Porque, ¿quién conoce lo que es el bien?
Desde comienzos de nuestra existencia hemos
necesitado siempre una norma que nos indique cuál es el camino a seguir, aunque
más no sea para rebelarnos contra el mismo. Distintos avatares fue vistiendo
esa norma, desde trascendentes como la idea de Bien platónica o los Diez
mandamientos judeo-cristianos, hasta el desarrollo de éticas más empíricas como
el hedonismo de Epicuro o el más reciente utilitarismo de John Stuart Mill. Sin
embargo, en el ocaso de la modernidad, ese fundamento metafísico, religioso o racional
ha sido destruido con el martillo de la lapidaria frase nietzscheana: “Dios ha
muerto”.
Ahora bien, la caída de una norma externa que
nos indique qué está bien y qué está mal no fue tomada de buen grado por los primeros
posmodernos, desatando un pesimismo decadente que, al no tener una guía de
acción, negó el sentido mismo de la vida. Sin embargo, el existencialismo bien
entendido nos muestra que la caída del fundamento ético no es una condena sino
más bien una bendición, ya que nos quita el velo de los ojos para que podamos
exclamar: “somos libres”.
Nietzsche, al negar la existencia de valores
universales sagrados e intocables no abrió las puertas al anarquismo, sino que
dejó en claro que después de destruir hay que construir, pero que no se puede
comenzar con lo nuevo si primero no se ha derribado lo viejo. Entonces, si no
hay reglas trascendentes ni eternas, debemos confeccionar nuestras propias
normas, terrenales, flexibles, adaptables a cada época, cuyo pilar fundamental
será siempre seguir el camino de lo vital, es decir, lo que favorece a la vida
y nos hace superarnos a nosotros mismos.
Luego, de la mano de Jean Paul Sartre, debemos
reconocer que, al no haber una regla ajena que nos subyugue, “estamos
condenados a ser libres”. Lo que yo decida hacer depende de mí y de nadie más,
por lo que no es lícito actuar de mala fe poniendo excusas que le echen la culpa
de mi accionar a mi historia, mi situación actual o a cierto tipo de obediencia
debida. Somos libres, cada acción nuestra depende de nuestras elecciones y por
eso mismo somos responsables de lo que hacemos. Hacerse cargo de nuestros
propios actos es quizás la mejor manera de comenzar a comunicarnos. Y aprender
a comunicarnos es una condición necesaria para consensuar cuál es el modo en el
que deseamos vivir.
Lo que esta reflexión me lleva a concluir es
que todos, sin importar nuestra posición económica, política, social o
religiosa, somos responsables del tipo de sociedad que queremos formar y de la
calidad de vida que deseamos tener. Y la premisa más básica a seguir ya nos fue
dada desde hace dos mil años: hay que actuar con el ejemplo.

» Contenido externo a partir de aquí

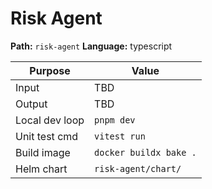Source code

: # Risk Agent

**Path:** `risk-agent`
**Language:** typescript

| Purpose          | Value                                             |
|------------------|---------------------------------------------------|
| Input            | TBD                                               |
| Output           | TBD                                               |
| Local dev loop   | `pnpm dev`                                        |
| Unit test cmd    | `vitest run`                                      |
| Build image      | `docker buildx bake .`                            |
| Helm chart       | `risk-agent/chart/`                               |
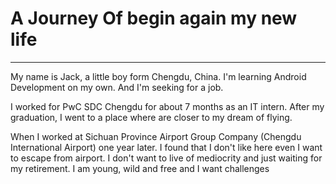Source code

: # A Journey Of begin again my new life

------
My name is Jack, a little boy form Chengdu, China. I'm learning Android Development on my own. And I'm seeking for a job.

I worked for PwC SDC Chengdu for about 7 months as an IT intern. After my graduation, I went to a place where are closer to my dream of flying.

When I worked at Sichuan Province Airport Group Company (Chengdu International Airport) one year later. I found that I don't like here even I want to escape from airport. I don't want to live of mediocrity and just waiting for my retirement. I am young, wild and free and I want challenges
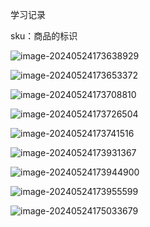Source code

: 学习记录

sku：商品的标识

![image-20240524173638929](C:\Users\jiangyinwen1\AppData\Roaming\Typora\typora-user-images\image-20240524173638929.png)

![image-20240524173653372](C:\Users\jiangyinwen1\AppData\Roaming\Typora\typora-user-images\image-20240524173653372.png)

![image-20240524173708810](C:\Users\jiangyinwen1\AppData\Roaming\Typora\typora-user-images\image-20240524173708810.png)

![image-20240524173726504](C:\Users\jiangyinwen1\AppData\Roaming\Typora\typora-user-images\image-20240524173726504.png)

![image-20240524173741516](C:\Users\jiangyinwen1\AppData\Roaming\Typora\typora-user-images\image-20240524173741516.png)

![image-20240524173931367](C:\Users\jiangyinwen1\AppData\Roaming\Typora\typora-user-images\image-20240524173931367.png)

![image-20240524173944900](C:\Users\jiangyinwen1\AppData\Roaming\Typora\typora-user-images\image-20240524173944900.png)

![image-20240524173955599](C:\Users\jiangyinwen1\AppData\Roaming\Typora\typora-user-images\image-20240524173955599.png)



![image-20240524175033679](C:\Users\jiangyinwen1\AppData\Roaming\Typora\typora-user-images\image-20240524175033679.png)
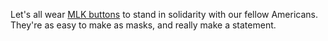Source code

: Let's all wear <a href="http://scripting.com/2016/12/30/theMlkButtonsArrived.html">MLK buttons</a> to stand in solidarity with our fellow Americans. They're as easy to make as masks, and really make a statement.
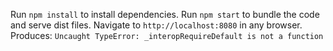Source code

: Run `npm install` to install dependencies.
Run `npm start` to bundle the code and serve dist files.
Navigate to `http://localhost:8080` in any browser.
Produces: `Uncaught TypeError: _interopRequireDefault is not a function`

Quienes nos dedicamos a la docencia, en el
nivel que sea, tenemos en nuestras manos un arma mucho más poderosa que cualquier
espada de la justicia (que, por otra parte, siempre llega tarde): la educación.
No obstante, la buena educación trasciende las fronteras institucionales y, al
igual que la caridad bien entendida, comienza por casa.
El bien, desde mi punto de vista, es una
construcción humana. Y si bien el errar parece ser un atributo esencial de nuestra
especie, también debería serlo el aprender de nuestros errores. Cada uno de
nosotros tiene en sí la libertad y la responsabilidad de construir un mundo
mejor.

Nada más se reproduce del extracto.